§ **ASSIGNED TASK**: Your task is to copy every line below that contains the word "cite".
Start of GIVEN DATA
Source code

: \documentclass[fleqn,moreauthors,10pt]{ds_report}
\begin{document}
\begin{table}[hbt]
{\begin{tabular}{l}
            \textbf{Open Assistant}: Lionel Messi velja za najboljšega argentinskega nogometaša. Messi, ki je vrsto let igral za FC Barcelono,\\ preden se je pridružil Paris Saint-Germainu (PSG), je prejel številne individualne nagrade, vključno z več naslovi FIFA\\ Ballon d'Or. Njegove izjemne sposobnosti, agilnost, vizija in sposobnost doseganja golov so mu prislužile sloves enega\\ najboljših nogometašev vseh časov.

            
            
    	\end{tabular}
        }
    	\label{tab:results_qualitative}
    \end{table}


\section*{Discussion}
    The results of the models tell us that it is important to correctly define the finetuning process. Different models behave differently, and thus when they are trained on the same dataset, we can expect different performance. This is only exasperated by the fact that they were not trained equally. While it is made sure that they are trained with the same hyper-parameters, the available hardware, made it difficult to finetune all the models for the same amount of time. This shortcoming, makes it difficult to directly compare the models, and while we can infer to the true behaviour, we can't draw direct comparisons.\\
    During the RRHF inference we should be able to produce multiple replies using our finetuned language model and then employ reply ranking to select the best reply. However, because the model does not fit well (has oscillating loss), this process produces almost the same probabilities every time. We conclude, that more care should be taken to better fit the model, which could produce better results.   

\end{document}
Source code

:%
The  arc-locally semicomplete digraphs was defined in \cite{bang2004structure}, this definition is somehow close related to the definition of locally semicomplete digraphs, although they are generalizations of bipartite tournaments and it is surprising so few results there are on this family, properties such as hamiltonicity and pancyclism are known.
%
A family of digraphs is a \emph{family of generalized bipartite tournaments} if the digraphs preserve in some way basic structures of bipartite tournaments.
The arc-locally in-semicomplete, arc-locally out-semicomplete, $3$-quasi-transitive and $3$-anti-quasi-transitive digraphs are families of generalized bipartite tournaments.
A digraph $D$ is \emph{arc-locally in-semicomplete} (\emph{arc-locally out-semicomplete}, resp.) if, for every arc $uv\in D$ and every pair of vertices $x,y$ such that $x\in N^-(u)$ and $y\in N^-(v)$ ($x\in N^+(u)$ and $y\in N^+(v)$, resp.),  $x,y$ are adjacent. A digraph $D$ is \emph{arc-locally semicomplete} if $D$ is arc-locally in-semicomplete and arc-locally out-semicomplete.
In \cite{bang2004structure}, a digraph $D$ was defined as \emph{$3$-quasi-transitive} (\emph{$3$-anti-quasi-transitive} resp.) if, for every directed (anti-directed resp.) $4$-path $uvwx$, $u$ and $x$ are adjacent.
End of GIVEN DATA
§ **ANSWER SECTION**:
The  arc-locally semicomplete digraphs was defined in \cite{bang2004structure}, this definition is somehow close related to the definition of locally semicomplete digraphs, although they are generalizations of bipartite tournaments and it is surprising so few results there are on this family, properties such as hamiltonicity and pancyclism are known.
In \cite{bang2004structure}, a digraph $D$ was defined as \emph{$3$-quasi-transitive} (\emph{$3$-anti-quasi-transitive} resp.) if, for every directed (anti-directed resp.) $4$-path $uvwx$, $u$ and $x$ are adjacent.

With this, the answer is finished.